Carol's Archives 2009-2013

5 COMMENTS

  1. Open your eyes, look up at the tracks in the sky… when they spray us with their geoengineering cocktails the insects die first, then the birds, and it works it through the plants and crops and all the way up the food chain. Why would Monsanto have a parent for aluminium resistant seeds when that’s not a naturally occurring element?? Obviously one of the cocktail ingredients? Depopulation agenda and the CAUSE of freak weather.

    • I’ve noticed far less insects, as well. Maybe it’s my imagination, but far more UV seems to get through from the Sun.

    • The pear tree here only had three pears on it this year. Last year there were plenty for both the deer and for us to enjoy. Lack of pollination would be the cause because we did not receive a frost although the weather during the blooming time was very rainy and cool. As the summer has progressed I am seeing plenty of bees and insects (especially the lousy mosquitoes) and with improved bird feeders that do not allow for constant draining by the squirrels and the addition of suet feeders which I had never tried before we have had tons of birds. This is only our second summer here so time will tell. Sometimes all we can do is to make sure our immediate surroundings are favorable to birds, critters, insects, and plant life. I feel that when the birds, especially the hummers, that leave for migration are ready to go, they will be as well fed as humanly possible.
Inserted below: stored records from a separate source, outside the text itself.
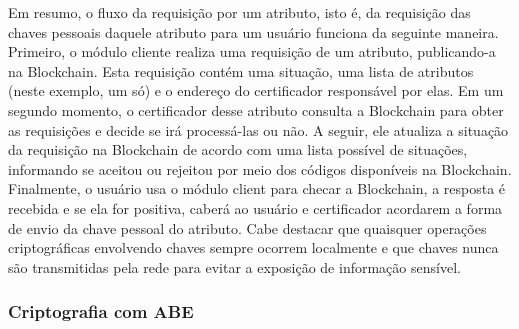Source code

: \documentclass[a4paper,11pt]{article}
\begin{document}


Em resumo, o fluxo da requisição por um atributo, isto é, da requisição das chaves pessoais daquele atributo para um usuário funciona da seguinte maneira.
Primeiro, o módulo cliente realiza uma requisição de um atributo, publicando-a na Blockchain.
Esta requisição contém uma situação, uma lista de atributos (neste exemplo, um só) e o endereço do certificador responsável por elas.
Em um segundo momento, o certificador desse atributo consulta a Blockchain para obter as requisições e decide se irá processá-las ou não.
A seguir, ele atualiza a situação da requisição na Blockchain de acordo com uma lista possível de situações, informando se aceitou ou rejeitou por meio dos códigos disponíveis na Blockchain.
Finalmente, o usuário usa o módulo client para checar a Blockchain, a resposta é recebida e se ela for positiva, caberá ao usuário e certificador acordarem a forma de envio da chave pessoal do atributo.
Cabe destacar que quaisquer operações criptográficas envolvendo chaves sempre ocorrem localmente e que chaves nunca são transmitidas pela rede para evitar a exposição de informação sensível.

\subsubsection{Criptografia com ABE}
\label{sec:sub:criptografia-abe}
\end{document}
    • Here in Glen Burnie, insects are gone except Ants, Crickets and House Flies. If you have Camel Crickets in your basement try sticky traps baited with Cheetos, really works! No song birds, English Sparrows, Doves, some Robins. Very sad. I haven’t seen an Oriole in ten years. Of course Orioles are usually high up in the trees. Southern Maryland had a plethora of bugs and flying critters last time I was in the Solomons. Really comforting to see some grasshoppers. Oh well between the radiation, G5, Monsanto (Bayer) and what ever the heck they are spraying on us daily… perhaps the next group will keep some of us in zoos for sh-ts and grins.